At least in terms of capturing the situation on the ground, Trump’s definition was accurate, says Mona Yacoubian, director and senior adviser of the Middle East Program at the Center for Strategic and International Studies. The exchange of hostilities that continued after the ceasefire was announced were indeed less intense than in the first few weeks of the war. “But it begs the question of how is that a ceasefire?” she adds.
A “ceasefire,” foreign policy experts say, is only as good as the fine print. “‘Ceasefire’ is a broad term, so it’s important to be clear on what was agreed,” Matt Waxman, adjunct senior fellow for law and foreign policy at the Council on Foreign Relations, writes in an email. “For example, is the agreement short-term or long-term, and exactly what ‘fire’ the parties agree to ‘cease.’”
The “ceasefire” set in motion by the June agreement between the US and Iran was plagued by a lack of precision. One sticking point in the agreement revolved around what it meant to open the Strait of Hormuz. The US understood the agreement to mean that Iran would provide unimpeded access through the strait. When the Iranians opened only one channel, and attacked vessels traveling through other routes it described as unauthorized, the US claimed Iran reneged on the agreement, while Iran claimed the same of the US.

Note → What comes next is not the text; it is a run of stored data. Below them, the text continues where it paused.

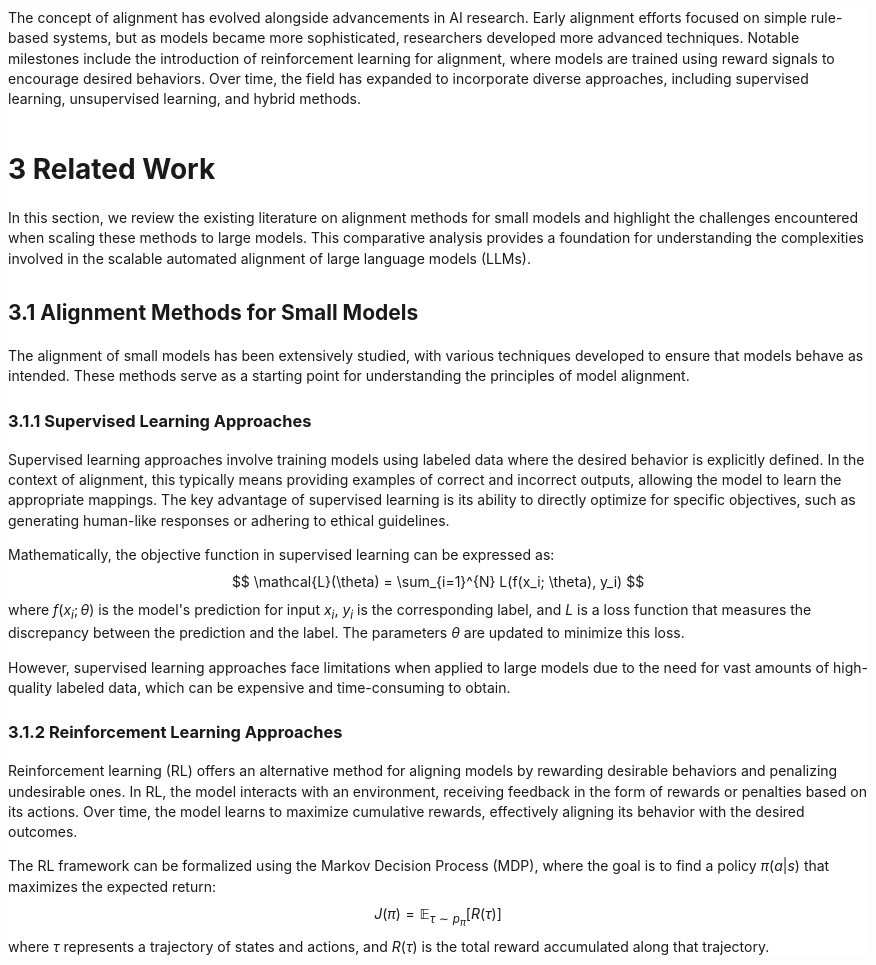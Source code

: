 The concept of alignment has evolved alongside advancements in AI research. Early alignment efforts focused on simple rule-based systems, but as models became more sophisticated, researchers developed more advanced techniques. Notable milestones include the introduction of reinforcement learning for alignment, where models are trained using reward signals to encourage desired behaviors. Over time, the field has expanded to incorporate diverse approaches, including supervised learning, unsupervised learning, and hybrid methods.

# 3 Related Work

In this section, we review the existing literature on alignment methods for small models and highlight the challenges encountered when scaling these methods to large models. This comparative analysis provides a foundation for understanding the complexities involved in the scalable automated alignment of large language models (LLMs).

## 3.1 Alignment Methods for Small Models

The alignment of small models has been extensively studied, with various techniques developed to ensure that models behave as intended. These methods serve as a starting point for understanding the principles of model alignment.

### 3.1.1 Supervised Learning Approaches

Supervised learning approaches involve training models using labeled data where the desired behavior is explicitly defined. In the context of alignment, this typically means providing examples of correct and incorrect outputs, allowing the model to learn the appropriate mappings. The key advantage of supervised learning is its ability to directly optimize for specific objectives, such as generating human-like responses or adhering to ethical guidelines.

Mathematically, the objective function in supervised learning can be expressed as:
$$
\mathcal{L}(\theta) = \sum_{i=1}^{N} L(f(x_i; \theta), y_i)
$$
where $f(x_i; \theta)$ is the model's prediction for input $x_i$, $y_i$ is the corresponding label, and $L$ is a loss function that measures the discrepancy between the prediction and the label. The parameters $\theta$ are updated to minimize this loss.

However, supervised learning approaches face limitations when applied to large models due to the need for vast amounts of high-quality labeled data, which can be expensive and time-consuming to obtain.

### 3.1.2 Reinforcement Learning Approaches

Reinforcement learning (RL) offers an alternative method for aligning models by rewarding desirable behaviors and penalizing undesirable ones. In RL, the model interacts with an environment, receiving feedback in the form of rewards or penalties based on its actions. Over time, the model learns to maximize cumulative rewards, effectively aligning its behavior with the desired outcomes.

The RL framework can be formalized using the Markov Decision Process (MDP), where the goal is to find a policy $\pi(a|s)$ that maximizes the expected return:
$$
J(\pi) = \mathbb{E}_{\tau \sim p_\pi}[R(\tau)]
$$
where $\tau$ represents a trajectory of states and actions, and $R(\tau)$ is the total reward accumulated along that trajectory.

There was a certain amount of skepticism baked into the ceasefire to begin with. News reports, at varying points in the conflict, characterized it as “shaky,” “tenuous” or “unraveling,” conveying just how uncertain it was. Still, Yacoubian notes that there was utility in negotiators refraining from declaring the ceasefire dead: Even as Iran was attacking shipping traffic, and even as the US carried out military strikes, hedging kept open the possibility that negotiations could continue and possibly move toward something more closely resembling what “ceasefire” conveys.
As the word ceases to mean a ceasing of fire, new terms have been coined. When Israel continued to fire on Lebanon after a ceasefire was reached in November 2024, Yacoubian says she took to calling it a “less fire.”
For “ceasefire” to regain any semblance of meaning, Yacoubian says violations need to be called out as such. “By continuing to call something a ceasefire when it’s absolutely not a ceasefire does seem to suggest some kind of degree of complacency or acceptance of that reality, without actually trying to address the challenges,” she says. To use the word “ceasefire” to describe a situation in which there isn’t any cessation of firing only dilutes its meaning, she says, eventually rendering it meaningless.
But by Trump’s account, it seems a “ceasefire” — and the agreement governing it — was never that serious at all. “Memorandum of understanding when you’re dealing with sleazebags don’t mean much,” he said in a July 13 interview with conservative radio host Hugh Hewitt. “And they don’t mean much when you’re dealing with honorable people, too.”